===== Data to use

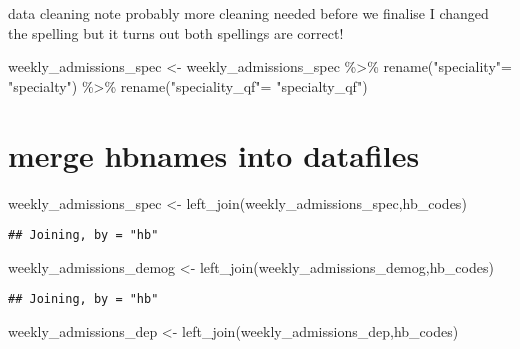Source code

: \documentclass[
]{article}
\newenvironment{Shaded}{\begin{snugshade}}{\end{snugshade}}
\newcommand{\FunctionTok}[1]{\textcolor[rgb]{0.00,0.00,0.00}{#1}}
\newcommand{\NormalTok}[1]{#1}
\newcommand{\OtherTok}[1]{\textcolor[rgb]{0.56,0.35,0.01}{#1}}
\newcommand{\SpecialCharTok}[1]{\textcolor[rgb]{0.00,0.00,0.00}{#1}}
\newcommand{\StringTok}[1]{\textcolor[rgb]{0.31,0.60,0.02}{#1}}
\begin{document}
data cleaning note probably more cleaning needed before we finalise I
changed the spelling but it turns out both spellings are correct!

\begin{Shaded}
\begin{Highlighting}[]
\NormalTok{weekly\_admissions\_spec }\OtherTok{\textless{}{-}}\NormalTok{ weekly\_admissions\_spec }\SpecialCharTok{\%\textgreater{}\%} 
  \FunctionTok{rename}\NormalTok{(}\StringTok{"speciality"}\OtherTok{=} \StringTok{"specialty"}\NormalTok{) }\SpecialCharTok{\%\textgreater{}\%} 
  \FunctionTok{rename}\NormalTok{(}\StringTok{"speciality\_qf"}\OtherTok{=} \StringTok{"specialty\_qf"}\NormalTok{) }
\end{Highlighting}
\end{Shaded}

\hypertarget{merge-hbnames-into-datafiles}{%
\section{merge hbnames into
datafiles}\label{merge-hbnames-into-datafiles}}

\begin{Shaded}
\begin{Highlighting}[]
\NormalTok{weekly\_admissions\_spec }\OtherTok{\textless{}{-}} \FunctionTok{left\_join}\NormalTok{(weekly\_admissions\_spec,hb\_codes)}
\end{Highlighting}
\end{Shaded}

\begin{verbatim}
## Joining, by = "hb"
\end{verbatim}

\begin{Shaded}
\begin{Highlighting}[]
\NormalTok{weekly\_admissions\_demog }\OtherTok{\textless{}{-}} \FunctionTok{left\_join}\NormalTok{(weekly\_admissions\_demog,hb\_codes)}
\end{Highlighting}
\end{Shaded}

\begin{verbatim}
## Joining, by = "hb"
\end{verbatim}

\begin{Shaded}
\begin{Highlighting}[]
\NormalTok{weekly\_admissions\_dep }\OtherTok{\textless{}{-}} \FunctionTok{left\_join}\NormalTok{(weekly\_admissions\_dep,hb\_codes) }
\end{Highlighting}
\end{Shaded}
\end{document}
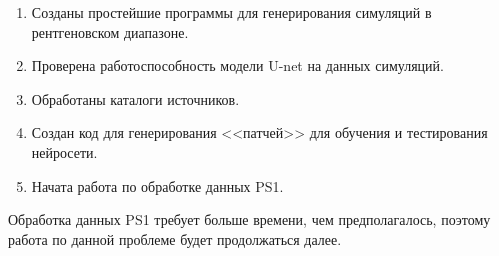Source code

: \documentclass{article}
\begin{document}
\begin{enumerate}
    \item Созданы простейшие программы для генерирования симуляций в рентгеновском диапазоне.
    \item Проверена работоспособность модели U-net на данных симуляций.
    \item Обработаны каталоги источников.
    \item Создан код для генерирования <<патчей>> для обучения и тестирования нейросети.
    \item Начата работа по обработке данных PS1.
\end{enumerate} 

Обработка данных PS1 требует больше времени, чем предполагалось, поэтому работа по данной проблеме 
будет продолжаться далее. \\
\end{document}
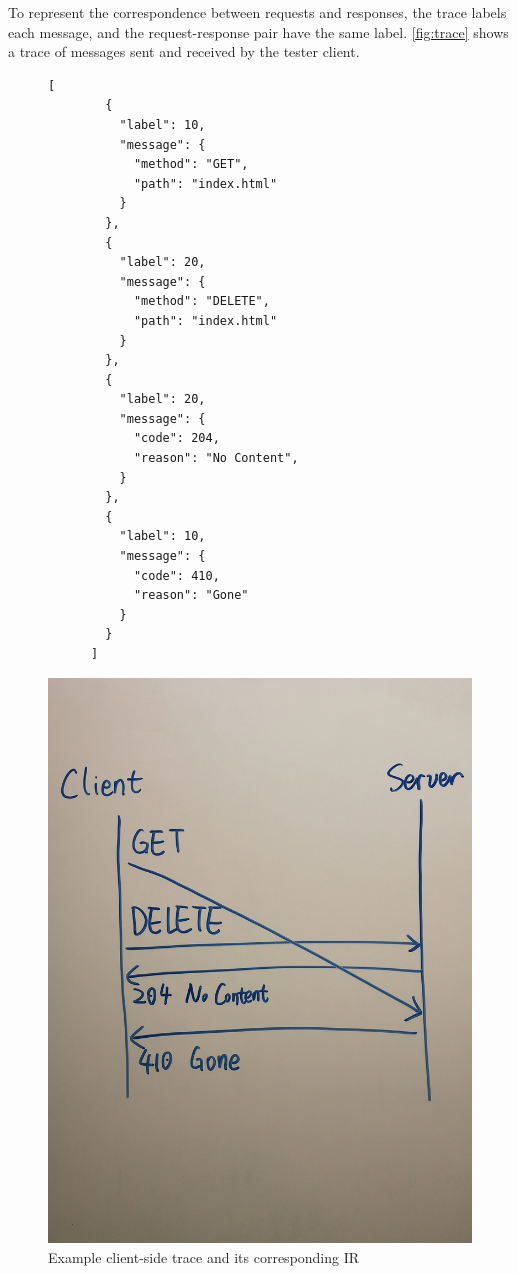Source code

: \documentclass{article}
\theoremstyle{definition}
\begin{document}
To represent the correspondence between requests and responses, the trace labels
each message, and the request-response pair have the same label.
\autoref{fig:trace} shows a trace of messages sent and received by the tester
client.

\begin{figure}
  \begin{minipage}{.5\textwidth}
    \begin{lstlisting}[style=json]
      [
        {
          "label": 10,
          "message": {
            "method": "GET",
            "path": "index.html"
          }
        },
        {
          "label": 20,
          "message": {
            "method": "DELETE",
            "path": "index.html"
          }
        },
        {
          "label": 20,
          "message": {
            "code": 204,
            "reason": "No Content",
          }
        },
        {
          "label": 10,
          "message": {
            "code": 410,
            "reason": "Gone"
          }
        }
      ]
    \end{lstlisting}
  \end{minipage}%
  \begin{minipage}{.5\textwidth}
    \includegraphics[width=\textwidth]{figures/trace}
  \end{minipage}
  \caption{Example client-side trace and its corresponding IR}
  \label{fig:trace}
\end{figure}
\end{document}
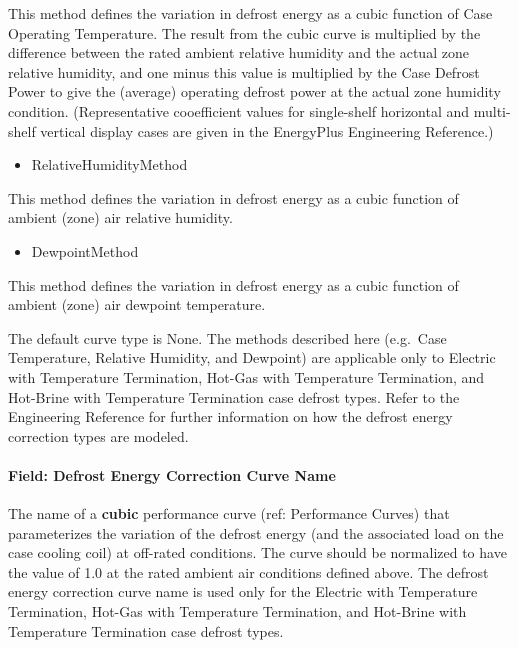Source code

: This method defines the variation in defrost energy as a cubic function of Case Operating Temperature. The result from the cubic curve is multiplied by the difference between the rated ambient relative humidity and the actual zone relative humidity, and one minus this value is multiplied by the Case Defrost Power to give the (average) operating defrost power at the actual zone humidity condition. (Representative cooefficient values for single-shelf horizontal and multi-shelf vertical display cases are given in the EnergyPlus Engineering Reference.)

\begin{itemize}
\tightlist
\item
  RelativeHumidityMethod
\end{itemize}

This method defines the variation in defrost energy as a cubic function of ambient (zone) air relative humidity.

\begin{itemize}
\tightlist
\item
  DewpointMethod
\end{itemize}

This method defines the variation in defrost energy as a cubic function of ambient (zone) air dewpoint temperature.

The default curve type is None. The methods described here (e.g.~Case Temperature, Relative Humidity, and Dewpoint) are applicable only to Electric with Temperature Termination, Hot-Gas with Temperature Termination, and Hot-Brine with Temperature Termination case defrost types. Refer to the Engineering Reference for further information on how the defrost energy correction types are modeled.

\paragraph{Field: Defrost Energy Correction Curve Name}\label{field-defrost-energy-correction-curve-name}

The name of a \textbf{cubic} performance curve (ref: Performance Curves) that parameterizes the variation of the defrost energy (and the associated load on the case cooling coil) at off-rated conditions. The curve should be normalized to have the value of 1.0 at the rated ambient air conditions defined above. The defrost energy correction curve name is used only for the Electric with Temperature Termination, Hot-Gas with Temperature Termination, and Hot-Brine with Temperature Termination case defrost types.

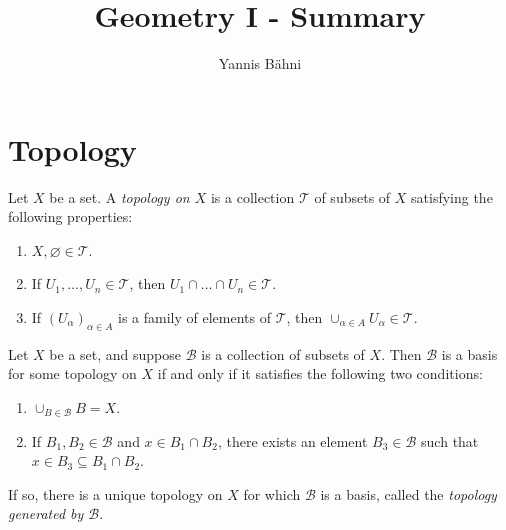 


\title{Geometry I - Summary}
\author{Yannis B\"{a}hni}
\address[Yannis B\"{a}hni]{University of Zurich, R\"{a}mistrasse 71, 8006 Zurich}

\maketitle
\thispagestyle{fancy}


\originalsectionstyle

\section{Topology}
\begin{definition}
	Let $X$ be a set. A \emph{topology on $X$} is a collection $\mathcal{T}$ of subsets of $X$ satisfying the following properties:
	
	\begin{enumerate}[label = (\roman*)]
		\item $X,\varnothing \in \mathcal{T}$.
		\item If $U_1,\dots,U_n \in \mathcal{T}$, then $U_1 \cap \dots \cap U_n \in \mathcal{T}$.
		\item If $(U_\alpha)_{\alpha \in A}$ is a family of elements of $\mathcal{T}$, then $\cup_{\alpha \in A} U_\alpha \in \mathcal{T}$.
	\end{enumerate}
\end{definition}

\vspace{1mm}

\begin{definition}
	Let $X$ be a set, and suppose $\mathcal{B}$ is a collection of subsets of $X$. Then $\mathcal{B}$ is a basis for some topology on $X$ if and only if it satisfies the following two conditions:
	\begin{enumerate}[label = (\roman*)]
		\item $\cup_{B \in \mathcal{B}} B = X$.
		\item If $B_1, B_2 \in \mathcal{B}$ and $x \in B_1 \cap B_2$, there exists an element $B_3 \in \mathcal{B}$ such that $x \in B_3 \subseteq B_1 \cap B_2$. 
	\end{enumerate}

	If so, there is a unique topology on $X$ for which $\mathcal{B}$ is a basis, called the \emph{topology generated by $\mathcal{B}$}.
\end{definition}

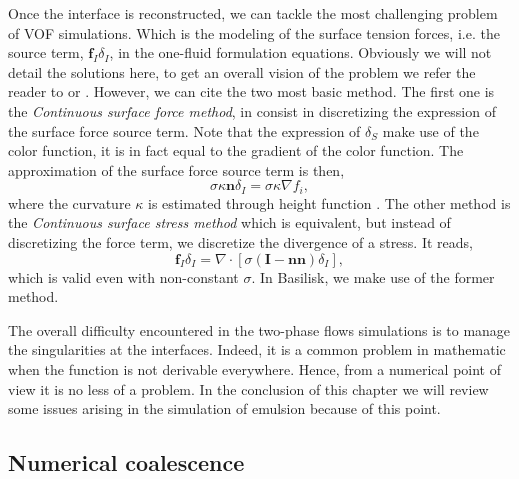 Once the interface is reconstructed, we can tackle the most challenging problem of VOF simulations.
Which is the modeling of the surface tension forces, i.e. the source term, $\textbf{f}_I\delta_I$, in the one-fluid formulation equations.
Obviously we will not detail the solutions here, to get an overall vision of the problem we refer the reader to \citet{popinet2018numerical} or  \citet[Chapter 7]{tryggvason2011direct}.
However, we can cite the two most basic method.
The first one is the \textit{Continuous surface force method}, in consist in discretizing the expression of the surface force source term. 
Note that the expression of $\delta_S$ make use of the color function, it is in fact equal to the gradient of the color function. 
The approximation of the surface force source term is then,
\begin{equation}
    \sigma \kappa  \textbf{n} \delta_I 
    = \sigma \kappa \nabla f_i,
\end{equation}
where the curvature $\kappa$ is estimated through height function \citep{popinet2018numerical}. 
The other method is the \textit{Continuous surface stress method} which is equivalent, but instead of discretizing the force term, we discretize the divergence of a stress.
It reads, 
\begin{equation}
    \textbf{f}_I \delta_I = \nabla \cdot \left[\sigma (\textbf{I}-\textbf{nn})\delta_I\right],
\end{equation}
which is valid even with non-constant $\sigma$. 
In Basilisk, we make use of the former method. 

The overall difficulty encountered in the two-phase flows simulations is to manage the singularities at the interfaces.
Indeed, it is a common problem in mathematic when the function is not derivable everywhere.
Hence, from a numerical point of view it is no less of a problem. 
In the conclusion of this chapter we will review some issues arising in  the simulation of emulsion because of this point. 

\subsection{Numerical coalescence}


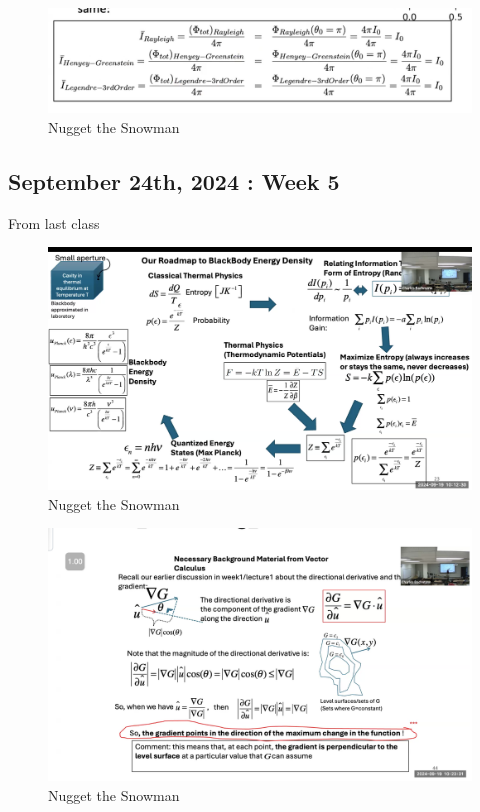 \documentclass{article}
\begin{document}
\begin{figure}[h!]
\centering
\includegraphics[scale=.2]{Radiometry/Week4/Notes/PSET2/P5/Num10.png}
\caption{Nugget the Snowman}
\label{fig:Greenstein}
\end{figure}
\clearpage

\subsection{ September 24th, 2024 : Week 5}

From last class 

\begin{figure}[h!]
\centering
\includegraphics[scale=.3]{Radiometry/Week4/Notes/PSET2/BlackbodyIMP.png}
\caption{Nugget the Snowman}
\label{fig:Blackbody}
\end{figure}


\begin{figure}[h!]
\centering
\includegraphics[scale=.6]{Radiometry/Week4/Notes/PSET2/Gradiant.png}
\caption{Nugget the Snowman}
\label{fig:Blackbody}
\end{figure}
\clearpage
\end{document}
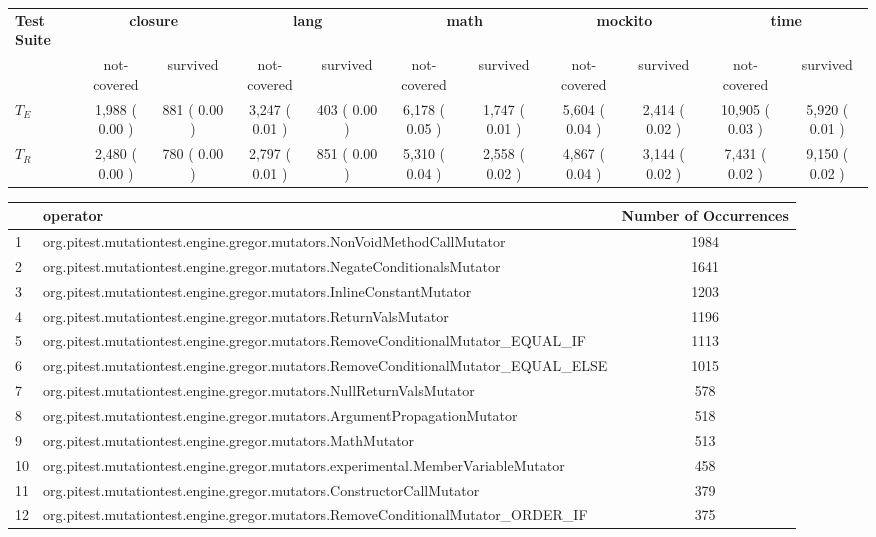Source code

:\begin{tabular}{ l | cc | cc | cc | cc | cc }
\hline 
\textbf{Test Suite}& \multicolumn{2}{c}{\textbf{closure}}& \multicolumn{2}{c}{\textbf{lang}}& \multicolumn{2}{c}{\textbf{math}}& \multicolumn{2}{c}{\textbf{mockito}}& \multicolumn{2}{c}{\textbf{time}} \\ 
 & not-covered & survived & not-covered & survived & not-covered & survived & not-covered & survived & not-covered & survived \\ 
\hline 
$T_E$&  1,988 ( 0.00 )&  881 ( 0.00 )&  3,247 ( 0.01 )&  403 ( 0.00 )&  6,178 ( 0.05 )&  1,747 ( 0.01 )&  5,604 ( 0.04 )&  2,414 ( 0.02 )&  10,905 ( 0.03 )&  5,920 ( 0.01 ) \\ 
$T_R$&  2,480 ( 0.00 )&  780 ( 0.00 )&  2,797 ( 0.01 )&  851 ( 0.00 )&  5,310 ( 0.04 )&  2,558 ( 0.02 )&  4,867 ( 0.04 )&  3,144 ( 0.02 )&  7,431 ( 0.02 )&  9,150 ( 0.02 ) \\ 
\hline 
\end{tabular}\begin{tabular}{ l l | c}
\hline 
  & \textbf{operator} & \textbf{Number of Occurrences} \\ 
\hline 
1 & org.pitest.mutationtest.engine.gregor.mutators.NonVoidMethodCallMutator & 1984 \\ 
2 & org.pitest.mutationtest.engine.gregor.mutators.NegateConditionalsMutator & 1641 \\ 
3 & org.pitest.mutationtest.engine.gregor.mutators.InlineConstantMutator & 1203 \\ 
4 & org.pitest.mutationtest.engine.gregor.mutators.ReturnValsMutator & 1196 \\ 
5 & org.pitest.mutationtest.engine.gregor.mutators.RemoveConditionalMutator_EQUAL_IF & 1113 \\ 
6 & org.pitest.mutationtest.engine.gregor.mutators.RemoveConditionalMutator_EQUAL_ELSE & 1015 \\ 
7 & org.pitest.mutationtest.engine.gregor.mutators.NullReturnValsMutator & 578 \\ 
8 & org.pitest.mutationtest.engine.gregor.mutators.ArgumentPropagationMutator & 518 \\ 
9 & org.pitest.mutationtest.engine.gregor.mutators.MathMutator & 513 \\ 
10 & org.pitest.mutationtest.engine.gregor.mutators.experimental.MemberVariableMutator & 458 \\ 
11 & org.pitest.mutationtest.engine.gregor.mutators.ConstructorCallMutator & 379 \\ 
12 & org.pitest.mutationtest.engine.gregor.mutators.RemoveConditionalMutator_ORDER_IF & 375 \\ 

\end{tabular}
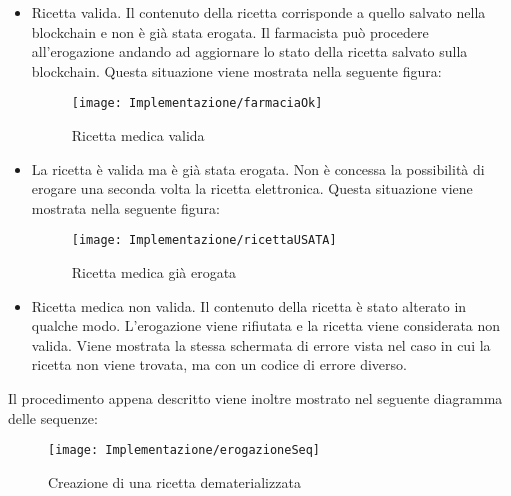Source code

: \begin{enumerate}
\begin{itemize}
	      	\item Ricetta valida. Il contenuto della ricetta corrisponde a quello salvato nella blockchain e non è già stata erogata. Il farmacista può procedere all'erogazione andando ad aggiornare lo stato della ricetta salvato sulla blockchain. Questa situazione viene mostrata nella seguente figura: 
	      	      \begin{figure}[H]
	      	      	\centering
	      	      	\texttt{[image: Implementazione/farmaciaOk]}
	      	      	\caption{Ricetta medica valida}
	      	      	\label{fig:ricetta medica valida}
	      	      \end{figure}
	      	\item La ricetta è valida ma è già stata erogata. Non è concessa la possibilità di erogare una seconda volta la ricetta elettronica. Questa situazione viene mostrata nella seguente figura: 
	      	      \begin{figure}[H]
	      	      	\centering
	      	      	\texttt{[image: Implementazione/ricettaUSATA]}
	      	      	\caption{Ricetta medica già erogata}
	      	      	\label{fig:ricetta medica già erogata}
	      	      \end{figure}
	      	\item Ricetta medica non valida. Il contenuto della ricetta è stato alterato in qualche modo. L'erogazione viene rifiutata e la ricetta viene considerata non valida. Viene mostrata la stessa schermata di errore vista nel caso in cui la ricetta non viene trovata, ma con un codice di errore diverso.
	      \end{itemize}
\end{enumerate}
Il procedimento appena descritto viene inoltre mostrato nel seguente diagramma delle sequenze:
%
\begin{figure}[H]
	\centering
	\texttt{[image: Implementazione/erogazioneSeq]}
	\caption{Creazione di una ricetta dematerializzata}
	\label{fig:creazione di una ricetta dematerializzata}
\end{figure}
%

==========

Copy every line above that includes the string "speciality".

  \FunctionTok{rename}\NormalTok{(}\StringTok{"speciality"}\OtherTok{=} \StringTok{"specialty"}\NormalTok{) }\SpecialCharTok{\%\textgreater{}\%} 
  \FunctionTok{rename}\NormalTok{(}\StringTok{"speciality\_qf"}\OtherTok{=} \StringTok{"specialty\_qf"}\NormalTok{) }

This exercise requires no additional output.